(Stored data entries)
- Opening Delimiter -
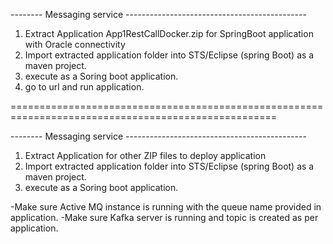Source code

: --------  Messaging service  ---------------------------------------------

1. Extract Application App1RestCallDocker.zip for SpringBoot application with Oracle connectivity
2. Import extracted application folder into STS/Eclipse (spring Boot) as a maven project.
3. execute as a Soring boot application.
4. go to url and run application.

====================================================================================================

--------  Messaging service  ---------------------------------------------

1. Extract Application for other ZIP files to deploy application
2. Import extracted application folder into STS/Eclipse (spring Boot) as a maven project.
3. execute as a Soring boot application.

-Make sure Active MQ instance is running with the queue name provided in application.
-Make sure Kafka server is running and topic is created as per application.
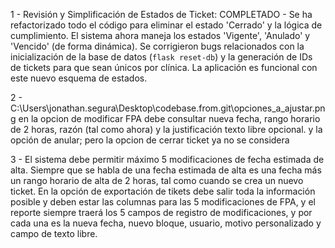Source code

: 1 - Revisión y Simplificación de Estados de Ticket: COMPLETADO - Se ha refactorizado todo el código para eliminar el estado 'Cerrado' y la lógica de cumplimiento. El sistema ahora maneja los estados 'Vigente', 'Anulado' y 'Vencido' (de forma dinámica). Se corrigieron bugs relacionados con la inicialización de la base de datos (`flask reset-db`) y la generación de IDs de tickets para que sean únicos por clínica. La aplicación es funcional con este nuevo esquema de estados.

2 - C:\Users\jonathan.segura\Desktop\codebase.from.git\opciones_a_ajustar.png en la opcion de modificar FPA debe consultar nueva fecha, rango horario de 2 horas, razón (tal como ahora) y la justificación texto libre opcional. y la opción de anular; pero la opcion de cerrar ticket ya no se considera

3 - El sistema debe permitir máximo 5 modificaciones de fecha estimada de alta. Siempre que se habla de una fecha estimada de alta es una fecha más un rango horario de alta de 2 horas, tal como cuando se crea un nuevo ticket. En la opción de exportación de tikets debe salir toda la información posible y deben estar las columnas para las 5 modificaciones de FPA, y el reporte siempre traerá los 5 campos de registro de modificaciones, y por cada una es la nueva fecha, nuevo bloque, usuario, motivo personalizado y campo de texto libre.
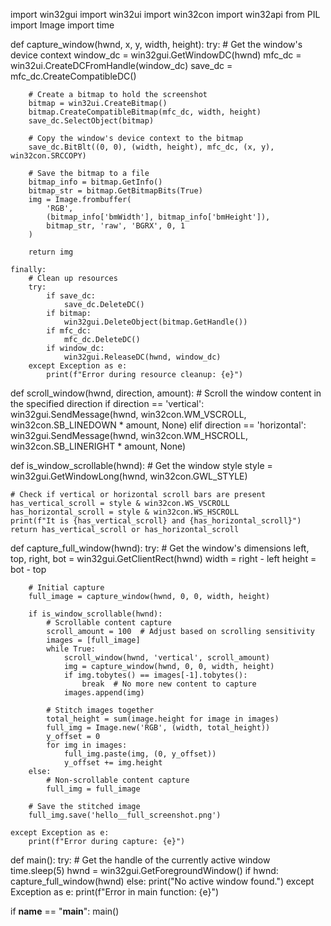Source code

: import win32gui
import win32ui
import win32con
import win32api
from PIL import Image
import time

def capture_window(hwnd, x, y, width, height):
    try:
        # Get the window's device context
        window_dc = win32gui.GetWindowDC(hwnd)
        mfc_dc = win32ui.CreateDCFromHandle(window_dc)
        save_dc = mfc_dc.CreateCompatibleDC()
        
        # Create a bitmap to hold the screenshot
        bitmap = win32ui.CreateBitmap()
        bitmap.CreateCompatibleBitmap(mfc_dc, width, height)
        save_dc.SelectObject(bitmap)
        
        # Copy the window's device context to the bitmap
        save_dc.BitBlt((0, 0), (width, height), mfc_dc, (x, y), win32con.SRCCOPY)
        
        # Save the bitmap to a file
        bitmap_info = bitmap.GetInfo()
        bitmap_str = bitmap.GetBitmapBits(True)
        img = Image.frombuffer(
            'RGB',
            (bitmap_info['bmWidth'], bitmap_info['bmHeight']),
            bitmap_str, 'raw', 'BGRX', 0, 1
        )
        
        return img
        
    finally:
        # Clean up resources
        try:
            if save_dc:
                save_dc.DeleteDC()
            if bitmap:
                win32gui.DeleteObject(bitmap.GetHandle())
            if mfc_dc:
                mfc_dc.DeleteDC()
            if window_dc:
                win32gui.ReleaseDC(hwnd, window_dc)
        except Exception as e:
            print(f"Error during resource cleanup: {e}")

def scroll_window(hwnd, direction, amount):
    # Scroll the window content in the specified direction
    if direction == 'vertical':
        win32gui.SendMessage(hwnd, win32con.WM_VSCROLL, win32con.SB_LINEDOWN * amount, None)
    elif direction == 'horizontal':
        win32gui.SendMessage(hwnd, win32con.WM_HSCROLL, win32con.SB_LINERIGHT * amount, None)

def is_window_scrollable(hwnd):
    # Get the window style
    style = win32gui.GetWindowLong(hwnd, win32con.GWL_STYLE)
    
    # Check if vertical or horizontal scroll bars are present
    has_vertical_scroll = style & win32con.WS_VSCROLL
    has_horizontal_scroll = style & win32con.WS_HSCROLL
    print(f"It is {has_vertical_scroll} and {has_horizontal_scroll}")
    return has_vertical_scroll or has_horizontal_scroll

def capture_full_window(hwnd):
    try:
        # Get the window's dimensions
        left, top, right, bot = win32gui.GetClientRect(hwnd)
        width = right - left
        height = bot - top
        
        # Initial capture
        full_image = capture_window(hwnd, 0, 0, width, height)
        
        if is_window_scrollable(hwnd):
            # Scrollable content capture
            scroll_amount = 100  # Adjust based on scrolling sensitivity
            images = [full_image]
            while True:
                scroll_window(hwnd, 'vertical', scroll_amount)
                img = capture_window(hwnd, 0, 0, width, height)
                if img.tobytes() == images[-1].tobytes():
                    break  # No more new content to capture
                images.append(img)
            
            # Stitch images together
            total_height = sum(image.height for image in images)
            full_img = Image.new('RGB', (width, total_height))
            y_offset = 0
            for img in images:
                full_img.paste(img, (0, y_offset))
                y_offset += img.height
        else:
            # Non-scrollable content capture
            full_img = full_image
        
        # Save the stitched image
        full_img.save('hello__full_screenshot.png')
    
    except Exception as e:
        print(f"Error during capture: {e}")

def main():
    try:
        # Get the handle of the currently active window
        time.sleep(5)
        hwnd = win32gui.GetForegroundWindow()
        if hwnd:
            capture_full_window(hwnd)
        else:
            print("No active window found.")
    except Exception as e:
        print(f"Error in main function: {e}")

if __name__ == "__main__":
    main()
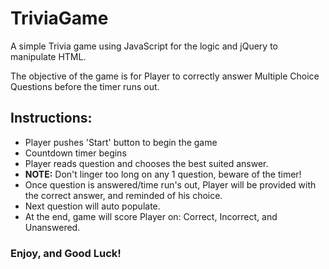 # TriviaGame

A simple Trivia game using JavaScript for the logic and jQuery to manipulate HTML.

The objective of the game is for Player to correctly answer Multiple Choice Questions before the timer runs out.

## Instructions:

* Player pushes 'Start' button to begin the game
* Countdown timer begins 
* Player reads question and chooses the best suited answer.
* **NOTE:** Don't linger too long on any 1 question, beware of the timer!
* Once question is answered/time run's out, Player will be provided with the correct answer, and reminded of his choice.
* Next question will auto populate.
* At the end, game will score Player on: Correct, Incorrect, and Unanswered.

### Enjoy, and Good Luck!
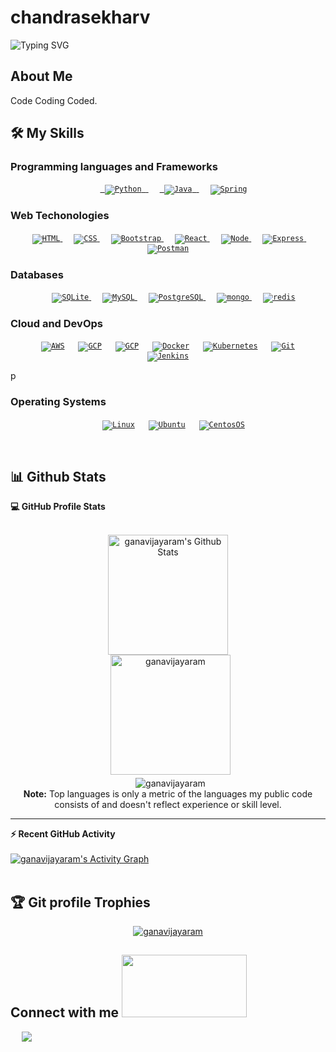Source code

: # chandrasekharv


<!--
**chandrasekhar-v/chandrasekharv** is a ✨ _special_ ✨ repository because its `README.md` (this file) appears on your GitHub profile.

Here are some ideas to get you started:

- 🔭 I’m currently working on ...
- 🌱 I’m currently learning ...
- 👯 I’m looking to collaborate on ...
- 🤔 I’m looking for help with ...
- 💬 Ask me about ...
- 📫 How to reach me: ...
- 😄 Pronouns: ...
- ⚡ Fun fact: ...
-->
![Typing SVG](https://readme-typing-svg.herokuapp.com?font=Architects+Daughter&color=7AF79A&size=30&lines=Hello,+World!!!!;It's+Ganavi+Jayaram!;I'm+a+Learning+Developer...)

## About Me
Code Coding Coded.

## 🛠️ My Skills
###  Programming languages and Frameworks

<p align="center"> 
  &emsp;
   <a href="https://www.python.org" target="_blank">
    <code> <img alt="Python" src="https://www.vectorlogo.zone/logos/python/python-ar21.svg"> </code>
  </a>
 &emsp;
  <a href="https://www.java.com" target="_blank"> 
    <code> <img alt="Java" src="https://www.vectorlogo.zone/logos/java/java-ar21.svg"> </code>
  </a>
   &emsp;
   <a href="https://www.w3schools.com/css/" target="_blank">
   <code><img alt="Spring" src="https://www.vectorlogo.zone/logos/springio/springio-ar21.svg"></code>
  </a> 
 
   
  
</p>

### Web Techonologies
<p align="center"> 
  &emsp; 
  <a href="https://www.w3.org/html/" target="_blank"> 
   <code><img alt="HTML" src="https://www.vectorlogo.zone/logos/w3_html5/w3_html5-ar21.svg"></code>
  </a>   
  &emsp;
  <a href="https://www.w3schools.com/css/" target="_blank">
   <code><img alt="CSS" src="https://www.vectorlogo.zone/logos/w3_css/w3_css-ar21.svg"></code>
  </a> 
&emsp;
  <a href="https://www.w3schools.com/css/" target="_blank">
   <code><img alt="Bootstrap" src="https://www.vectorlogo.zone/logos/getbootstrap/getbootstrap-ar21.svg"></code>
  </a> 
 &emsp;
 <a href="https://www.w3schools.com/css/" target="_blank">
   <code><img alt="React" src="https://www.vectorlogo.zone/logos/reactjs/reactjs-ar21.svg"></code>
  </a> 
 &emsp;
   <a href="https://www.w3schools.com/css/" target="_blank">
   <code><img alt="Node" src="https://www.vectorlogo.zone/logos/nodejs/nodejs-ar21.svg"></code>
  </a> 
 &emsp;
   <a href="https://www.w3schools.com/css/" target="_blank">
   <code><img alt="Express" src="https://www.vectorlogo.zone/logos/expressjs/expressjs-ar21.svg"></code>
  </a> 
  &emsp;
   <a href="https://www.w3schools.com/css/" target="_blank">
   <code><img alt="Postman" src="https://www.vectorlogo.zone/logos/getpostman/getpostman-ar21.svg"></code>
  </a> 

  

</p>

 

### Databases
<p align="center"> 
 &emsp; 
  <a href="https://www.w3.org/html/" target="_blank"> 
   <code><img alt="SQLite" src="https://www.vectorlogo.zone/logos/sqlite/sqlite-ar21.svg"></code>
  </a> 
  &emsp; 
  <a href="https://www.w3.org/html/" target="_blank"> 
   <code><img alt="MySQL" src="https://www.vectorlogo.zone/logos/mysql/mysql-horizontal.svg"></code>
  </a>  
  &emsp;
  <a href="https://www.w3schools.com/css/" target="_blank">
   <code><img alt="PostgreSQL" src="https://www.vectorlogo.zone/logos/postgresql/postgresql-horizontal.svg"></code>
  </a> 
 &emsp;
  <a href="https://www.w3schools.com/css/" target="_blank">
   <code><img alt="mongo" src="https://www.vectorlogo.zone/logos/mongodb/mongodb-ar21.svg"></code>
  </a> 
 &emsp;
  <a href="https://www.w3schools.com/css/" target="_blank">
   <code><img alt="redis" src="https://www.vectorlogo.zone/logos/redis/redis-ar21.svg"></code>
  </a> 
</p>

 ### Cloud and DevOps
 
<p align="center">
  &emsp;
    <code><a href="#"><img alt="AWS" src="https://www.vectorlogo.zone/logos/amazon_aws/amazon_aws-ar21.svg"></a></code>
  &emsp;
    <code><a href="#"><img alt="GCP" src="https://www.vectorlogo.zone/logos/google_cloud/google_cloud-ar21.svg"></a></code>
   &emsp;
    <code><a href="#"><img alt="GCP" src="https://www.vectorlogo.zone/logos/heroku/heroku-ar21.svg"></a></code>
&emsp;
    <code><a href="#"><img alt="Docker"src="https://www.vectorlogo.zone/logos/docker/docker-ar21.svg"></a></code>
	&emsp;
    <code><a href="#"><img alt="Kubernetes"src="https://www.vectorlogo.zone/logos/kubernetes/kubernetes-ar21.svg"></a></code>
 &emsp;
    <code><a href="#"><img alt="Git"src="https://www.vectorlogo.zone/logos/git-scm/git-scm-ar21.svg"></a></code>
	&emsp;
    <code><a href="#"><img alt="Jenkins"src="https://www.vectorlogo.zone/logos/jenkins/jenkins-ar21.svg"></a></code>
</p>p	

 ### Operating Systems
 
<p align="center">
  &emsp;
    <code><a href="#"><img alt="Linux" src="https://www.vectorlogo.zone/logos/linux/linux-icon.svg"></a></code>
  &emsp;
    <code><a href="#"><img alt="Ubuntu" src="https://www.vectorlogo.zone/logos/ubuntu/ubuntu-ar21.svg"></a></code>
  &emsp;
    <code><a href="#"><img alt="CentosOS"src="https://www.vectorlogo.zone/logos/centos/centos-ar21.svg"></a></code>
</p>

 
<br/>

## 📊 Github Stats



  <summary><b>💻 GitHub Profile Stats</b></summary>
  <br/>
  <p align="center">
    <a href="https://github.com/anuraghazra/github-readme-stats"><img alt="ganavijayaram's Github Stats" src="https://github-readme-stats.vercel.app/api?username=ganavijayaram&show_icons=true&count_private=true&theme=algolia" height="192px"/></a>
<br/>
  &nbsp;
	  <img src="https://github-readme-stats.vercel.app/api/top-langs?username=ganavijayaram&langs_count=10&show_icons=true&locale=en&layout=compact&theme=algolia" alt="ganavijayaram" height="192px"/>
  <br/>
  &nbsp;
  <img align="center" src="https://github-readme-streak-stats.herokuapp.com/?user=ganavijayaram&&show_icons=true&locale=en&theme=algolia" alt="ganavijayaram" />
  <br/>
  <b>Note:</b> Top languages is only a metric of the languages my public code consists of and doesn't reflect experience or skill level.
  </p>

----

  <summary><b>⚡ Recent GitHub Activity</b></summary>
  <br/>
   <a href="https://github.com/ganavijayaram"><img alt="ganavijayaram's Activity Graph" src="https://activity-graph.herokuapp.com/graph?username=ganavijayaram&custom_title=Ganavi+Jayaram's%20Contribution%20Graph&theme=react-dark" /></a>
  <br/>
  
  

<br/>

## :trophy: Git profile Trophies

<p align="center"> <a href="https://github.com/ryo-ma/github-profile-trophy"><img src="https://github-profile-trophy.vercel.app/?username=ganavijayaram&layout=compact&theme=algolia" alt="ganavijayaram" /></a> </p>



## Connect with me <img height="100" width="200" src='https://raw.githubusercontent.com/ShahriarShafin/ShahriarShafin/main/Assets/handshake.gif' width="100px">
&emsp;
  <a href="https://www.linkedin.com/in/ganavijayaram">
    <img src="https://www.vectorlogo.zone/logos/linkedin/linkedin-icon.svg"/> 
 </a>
- Closing Delimiter -
If a line in the records contains "Player", report it.

The objective of the game is for Player to correctly answer Multiple Choice Questions before the timer runs out.
* Player pushes 'Start' button to begin the game
* Player reads question and chooses the best suited answer.
* Once question is answered/time run's out, Player will be provided with the correct answer, and reminded of his choice.
* At the end, game will score Player on: Correct, Incorrect, and Unanswered.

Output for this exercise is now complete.